Pada hakekat apa yang
disebut Samkhya-Yoga adalah ajaran kefilsafatan (tattva darsana).
a. Samkhya
merupakan ajaran rasionalisme atau jnana-yoga.
b. Yoga
merupakan ajaran disiplin moral sebagai upaya untuk mencapai tujuan hidup
beragama (moksa).
Kedua dasar ajaran itu
didasarkan pada konsep Upanisad yang mengutarakan bahwa tujuan hidup manusia
pada hakekatnya dapat dicapai melalui:
1. Pravrtti
marga
2. Nivrtti
marga
Kedua dasar ajaran itu
hendaknya dipahami dengan tepat agar tujuan hidup beragama dapat dicapai dengan
baik, yaitu dharma-artha-kama moksa.
Bab
III. Membahas dasar-dasar pengertian Karma Yoga yang
dibedakan dari ajaran Samnyasa Yoga. Kedua ajaran ini dibahas dari aspek ajaran
Samkhya dan Yoga. Dengan memahami kesalah pengertian Karma Yoga sebagai satu
sistim yang dianggap bertentangan dengan sistim Samnyasa, Krsna mencoba
menegaskan makna ajaran Karma Yoga secara lebih mendetail, yang keseluruhan
pada hakekatnya dibahas dalam Bab III, Bab IX
Pada Bab II telah
dikemukakan pentingnya ratio atau keilmuan sebagai pangkal tindak kegiatan.
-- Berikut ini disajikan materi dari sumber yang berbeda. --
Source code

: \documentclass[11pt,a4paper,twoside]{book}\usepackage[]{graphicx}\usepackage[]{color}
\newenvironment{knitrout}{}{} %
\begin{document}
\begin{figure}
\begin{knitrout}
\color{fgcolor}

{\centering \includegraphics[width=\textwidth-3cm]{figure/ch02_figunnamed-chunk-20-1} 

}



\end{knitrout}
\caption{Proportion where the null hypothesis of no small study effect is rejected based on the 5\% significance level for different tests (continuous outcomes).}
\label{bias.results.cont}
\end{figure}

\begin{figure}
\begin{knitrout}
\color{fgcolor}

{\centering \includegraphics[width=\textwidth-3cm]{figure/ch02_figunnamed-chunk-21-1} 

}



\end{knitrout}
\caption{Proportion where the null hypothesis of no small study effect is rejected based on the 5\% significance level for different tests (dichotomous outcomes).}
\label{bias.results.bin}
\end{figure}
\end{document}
Jnana dengan ajaran Jnana Yoga merupakan anti ajaran Samkhya, sebaliknya karma
atau tindakan tidak harus berarti sama dengan jnana. Tentang karma ini
dibedakan dalam Bhagavadgita ke dalam dua bentuk, yaitu:
1. Subha
karma perbuatan yang baik
2. Asubha
karma perbuatan yang tidak baik
Adapun perbuatan yang tidak baik
dibedakan pula antara dua macam, yaitu:
a. Akarma
b. Vikarma
Dengan demikian terdapat tiga macam
bentuk sikap tindak kegiatan,yaitu:
1. Karma
yaitu perbuatan baik.
2. Akarma
yaitu perbuatan tidak berbuat.
3. Vikarma
yaitu perbuatan yang keliru.
Apa yang diharapkan dari ajaran Karma
Yoga ini adalah tercapainya tujuan, yang merupakan kebebasan, yaitu moksa atau
siddhi (kesempurnaan).
Ada dua hakekat
pengertian kata “karma” yang berkembang di dalam Bhagavadgita, yaitu:
a. Karma
dalam arti ritual atau yajna
b. Karma
dalam arti tingkah laku perbuatan.
Ini tampak jelas uraian
III.10 yang menghubungkan arti karma dengan penciptaan alam semesta yang
dilakukan pada permulaan penciptaan oleh Tuhan Yang Maha Esa. Bila Tuhan dalam
permulaan penciptaan itu menciptakannya bukan untuk kepentingan dirinya maka
demikian pula dalam hukum kerja itu agar didasarkan pada azas ketidak terikatan
untuk kepentingan pribadi seseorang yang berbuat, melainkan agar didasarkan
atas dharma yang menjelma dari bentuk hukum hak dan kewajiban.
Dengan demikian maka
azas “vairagya” sebagai satu ajaran, mendorong pelakunya berbuat sekedar karena
kewajiban untuk mencapai prestasi yang lebih baik. Ini harus dilakukan baik
rutin maupun insidentil sehingga kekarya-annya itu akan mempunyai nilai guna.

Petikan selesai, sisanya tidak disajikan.